What is being asked =>
Copy exactly the lines of the records below, and only those lines, beginning with the line that contains "function drawFilledRectangle(x, y, width, height, color)" and ending with the line that contains "function drawFilledCircle(x, y, radius, color)".

+++

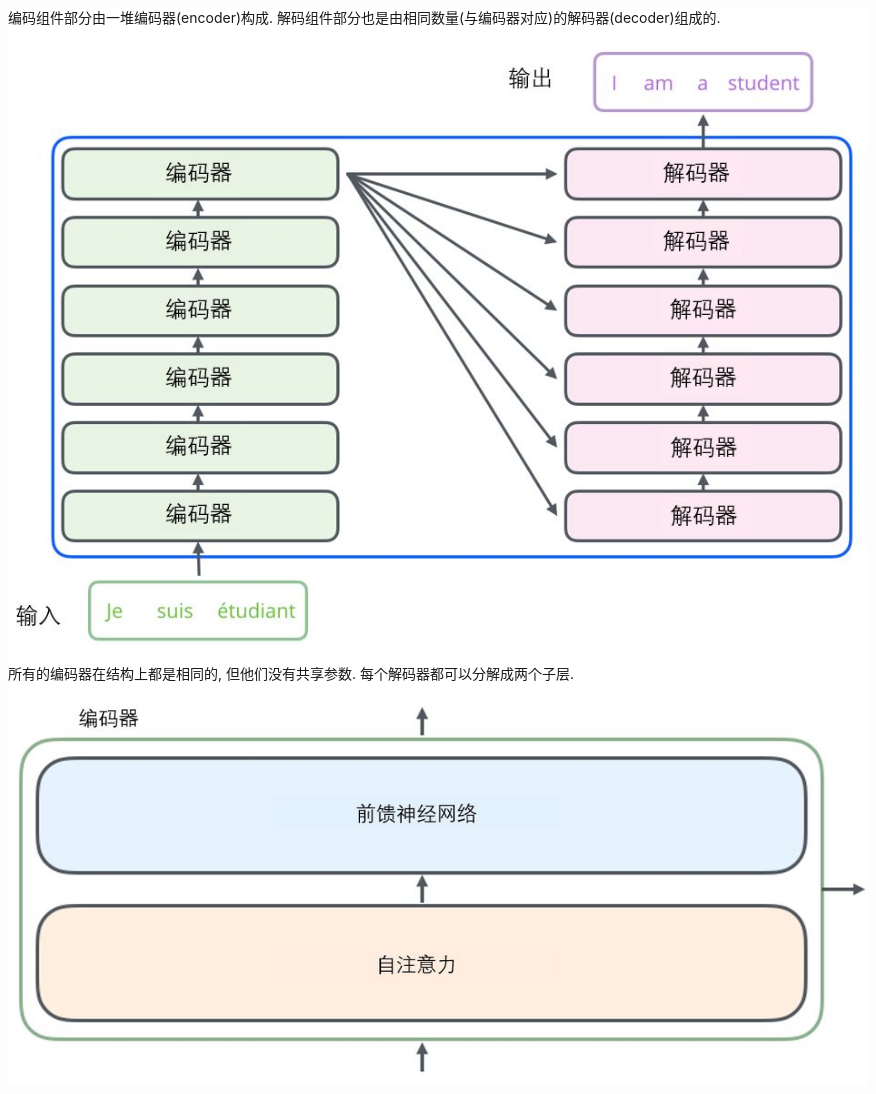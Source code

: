 编码组件部分由一堆编码器(encoder)构成. 解码组件部分也是由相同数量(与编码器对应)的解码器(decoder)组成的.

![img](Transformer.assets/transformer_3.jpg)

所有的编码器在结构上都是相同的, 但他们没有共享参数. 每个解码器都可以分解成两个子层.

![img](Transformer.assets/encoder1.jpg)
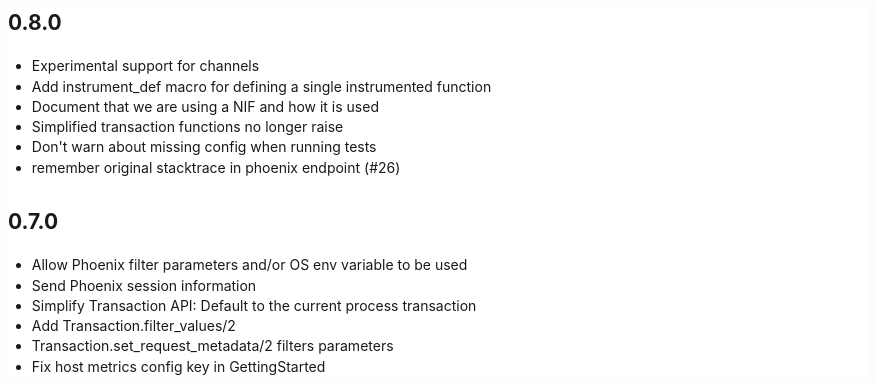 ## 0.8.0
* Experimental support for channels
* Add instrument_def macro for defining a single instrumented function
* Document that we are using a NIF and how it is used
* Simplified transaction functions no longer raise
* Don't warn about missing config when running tests
* remember original stacktrace in phoenix endpoint (#26)

## 0.7.0
* Allow Phoenix filter parameters and/or OS env variable to be used
* Send Phoenix session information
* Simplify Transaction API: Default to the current process transaction
* Add Transaction.filter_values/2
* Transaction.set_request_metadata/2 filters parameters
* Fix host metrics config key in GettingStarted
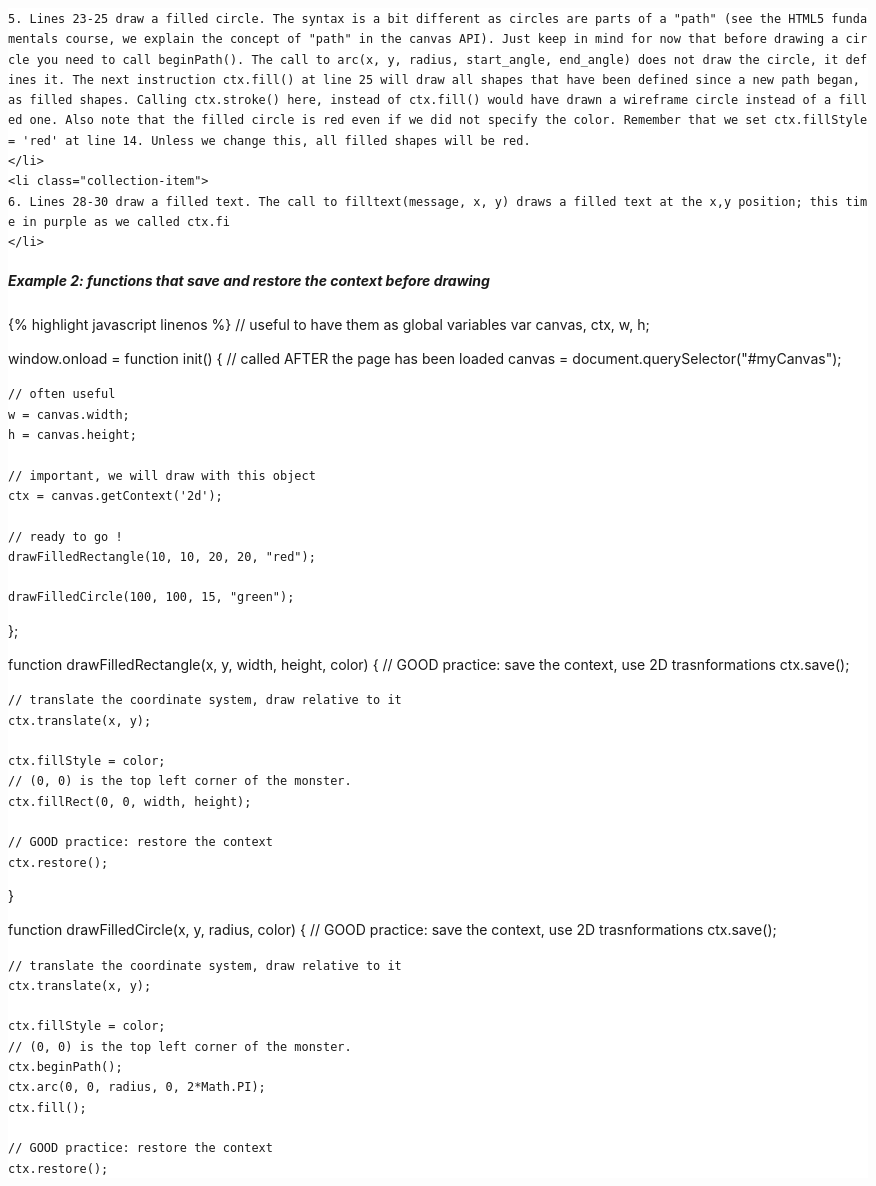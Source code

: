     5. Lines 23-25 draw a filled circle. The syntax is a bit different as circles are parts of a "path" (see the HTML5 fundamentals course, we explain the concept of "path" in the canvas API). Just keep in mind for now that before drawing a circle you need to call beginPath(). The call to arc(x, y, radius, start_angle, end_angle) does not draw the circle, it defines it. The next instruction ctx.fill() at line 25 will draw all shapes that have been defined since a new path began, as filled shapes. Calling ctx.stroke() here, instead of ctx.fill() would have drawn a wireframe circle instead of a filled one. Also note that the filled circle is red even if we did not specify the color. Remember that we set ctx.fillStyle = 'red' at line 14. Unless we change this, all filled shapes will be red.   
    </li>
    <li class="collection-item">
    6. Lines 28-30 draw a filled text. The call to filltext(message, x, y) draws a filled text at the x,y position; this time in purple as we called ctx.fi
    </li>
</ul>

##### Example 2: functions that save and restore the context before drawing
<canvas id="myCanvas2"  width="200" height="200"></canvas>

{% highlight javascript linenos %}
// useful to have them as global variables
var canvas, ctx, w, h; 

window.onload = function init() {
    // called AFTER the page has been loaded
    canvas = document.querySelector("#myCanvas");
  
    // often useful
    w = canvas.width; 
    h = canvas.height;  
  
    // important, we will draw with this object
    ctx = canvas.getContext('2d');
  
    // ready to go !
    drawFilledRectangle(10, 10, 20, 20, "red");
  
    drawFilledCircle(100, 100, 15, "green");
};

function drawFilledRectangle(x, y, width, height, color) {
    // GOOD practice: save the context, use 2D trasnformations
    ctx.save();
  
    // translate the coordinate system, draw relative to it
    ctx.translate(x, y);
  
    ctx.fillStyle = color;
    // (0, 0) is the top left corner of the monster.
    ctx.fillRect(0, 0, width, height);
  
    // GOOD practice: restore the context
    ctx.restore();
}

function drawFilledCircle(x, y, radius, color) {
    // GOOD practice: save the context, use 2D trasnformations
    ctx.save();
  
    // translate the coordinate system, draw relative to it
    ctx.translate(x, y);
  
    ctx.fillStyle = color;
    // (0, 0) is the top left corner of the monster.
    ctx.beginPath();
    ctx.arc(0, 0, radius, 0, 2*Math.PI);
    ctx.fill();
 
    // GOOD practice: restore the context
    ctx.restore();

+++

Result =>
function drawFilledRectangle(x, y, width, height, color) {
    // GOOD practice: save the context, use 2D trasnformations
    ctx.save();
  
    // translate the coordinate system, draw relative to it
    ctx.translate(x, y);
  
    ctx.fillStyle = color;
    // (0, 0) is the top left corner of the monster.
    ctx.fillRect(0, 0, width, height);
  
    // GOOD practice: restore the context
    ctx.restore();
}

function drawFilledCircle(x, y, radius, color) {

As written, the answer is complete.